┌─ Exercise data

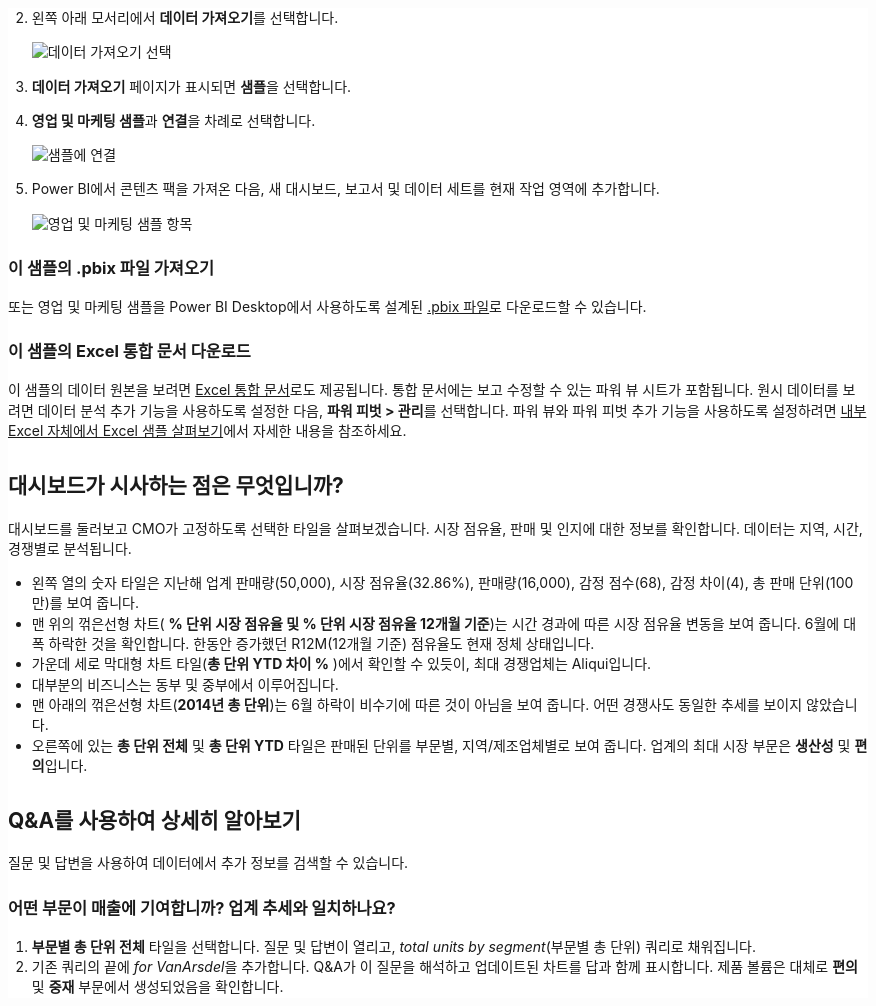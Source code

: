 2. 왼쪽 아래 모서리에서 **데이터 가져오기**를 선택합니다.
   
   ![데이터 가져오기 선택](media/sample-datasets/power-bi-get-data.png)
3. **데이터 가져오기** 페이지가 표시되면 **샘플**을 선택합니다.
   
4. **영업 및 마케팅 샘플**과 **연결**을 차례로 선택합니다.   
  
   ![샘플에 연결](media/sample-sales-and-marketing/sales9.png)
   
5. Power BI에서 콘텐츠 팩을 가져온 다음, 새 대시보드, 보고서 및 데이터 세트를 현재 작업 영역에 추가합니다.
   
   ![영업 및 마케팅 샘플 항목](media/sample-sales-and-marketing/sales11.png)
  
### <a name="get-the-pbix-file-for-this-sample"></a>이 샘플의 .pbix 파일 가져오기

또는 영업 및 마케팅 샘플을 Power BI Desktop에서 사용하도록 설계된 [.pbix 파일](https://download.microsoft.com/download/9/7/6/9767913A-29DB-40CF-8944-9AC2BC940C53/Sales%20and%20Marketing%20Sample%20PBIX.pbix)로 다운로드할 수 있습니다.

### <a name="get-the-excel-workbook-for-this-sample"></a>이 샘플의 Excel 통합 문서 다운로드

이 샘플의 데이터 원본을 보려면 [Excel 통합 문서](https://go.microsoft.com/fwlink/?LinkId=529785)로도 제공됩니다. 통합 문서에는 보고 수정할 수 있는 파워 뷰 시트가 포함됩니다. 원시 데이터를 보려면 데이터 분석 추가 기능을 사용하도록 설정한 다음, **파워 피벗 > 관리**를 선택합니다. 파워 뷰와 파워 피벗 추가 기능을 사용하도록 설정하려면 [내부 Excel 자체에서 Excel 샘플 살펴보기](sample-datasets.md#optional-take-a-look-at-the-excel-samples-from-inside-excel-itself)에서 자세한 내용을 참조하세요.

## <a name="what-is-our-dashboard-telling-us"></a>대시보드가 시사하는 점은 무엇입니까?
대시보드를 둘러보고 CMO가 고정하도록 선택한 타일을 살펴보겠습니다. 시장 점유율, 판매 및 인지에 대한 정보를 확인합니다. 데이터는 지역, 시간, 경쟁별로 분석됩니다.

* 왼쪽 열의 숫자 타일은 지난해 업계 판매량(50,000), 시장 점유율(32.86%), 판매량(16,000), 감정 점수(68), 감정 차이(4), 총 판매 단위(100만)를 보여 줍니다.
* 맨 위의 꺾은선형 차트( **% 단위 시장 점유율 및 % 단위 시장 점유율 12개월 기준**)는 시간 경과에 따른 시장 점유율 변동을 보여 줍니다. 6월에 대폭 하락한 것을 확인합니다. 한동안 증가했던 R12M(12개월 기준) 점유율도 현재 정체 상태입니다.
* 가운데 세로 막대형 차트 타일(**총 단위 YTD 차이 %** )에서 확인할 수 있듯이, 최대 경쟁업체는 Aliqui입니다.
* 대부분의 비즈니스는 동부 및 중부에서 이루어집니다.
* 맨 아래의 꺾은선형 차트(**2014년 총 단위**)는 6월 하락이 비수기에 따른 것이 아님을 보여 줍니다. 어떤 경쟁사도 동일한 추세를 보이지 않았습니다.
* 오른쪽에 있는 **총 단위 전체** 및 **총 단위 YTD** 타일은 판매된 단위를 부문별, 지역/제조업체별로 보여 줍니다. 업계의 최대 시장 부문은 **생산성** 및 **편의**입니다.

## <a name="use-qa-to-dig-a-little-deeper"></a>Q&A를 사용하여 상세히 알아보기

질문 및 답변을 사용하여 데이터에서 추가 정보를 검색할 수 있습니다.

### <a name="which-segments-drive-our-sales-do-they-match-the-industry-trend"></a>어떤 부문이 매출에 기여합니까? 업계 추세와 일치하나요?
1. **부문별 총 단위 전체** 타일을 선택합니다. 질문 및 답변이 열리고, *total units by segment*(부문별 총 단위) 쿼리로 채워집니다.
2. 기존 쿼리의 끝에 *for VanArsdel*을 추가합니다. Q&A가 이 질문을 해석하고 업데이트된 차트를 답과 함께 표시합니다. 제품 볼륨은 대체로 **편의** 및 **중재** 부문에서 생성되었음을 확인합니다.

└─
┌─ Exercise data

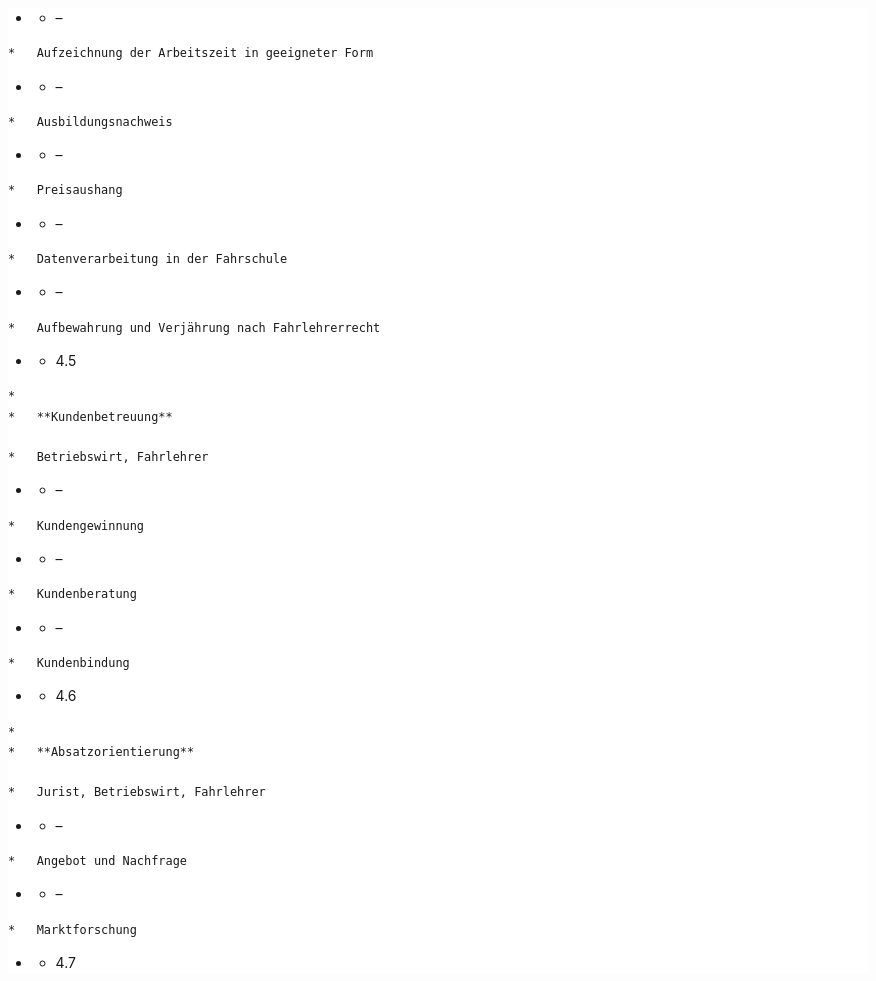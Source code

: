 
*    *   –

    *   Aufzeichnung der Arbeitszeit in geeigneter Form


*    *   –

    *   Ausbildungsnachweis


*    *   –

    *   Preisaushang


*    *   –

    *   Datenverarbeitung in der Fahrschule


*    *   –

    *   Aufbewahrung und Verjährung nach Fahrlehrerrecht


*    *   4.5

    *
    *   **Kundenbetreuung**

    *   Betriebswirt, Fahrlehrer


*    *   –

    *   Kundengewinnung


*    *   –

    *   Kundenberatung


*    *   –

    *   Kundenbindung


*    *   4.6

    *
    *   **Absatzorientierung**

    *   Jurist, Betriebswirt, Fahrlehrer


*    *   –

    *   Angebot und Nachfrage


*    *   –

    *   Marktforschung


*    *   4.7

└─

### Exercise description
Only lines that include "사용하여" belong in the answer; copy all of them from the listing.

### Solution to this exercise
## <a name="use-qa-to-dig-a-little-deeper"></a>Q&A를 사용하여 상세히 알아보기
질문 및 답변을 사용하여 데이터에서 추가 정보를 검색할 수 있습니다.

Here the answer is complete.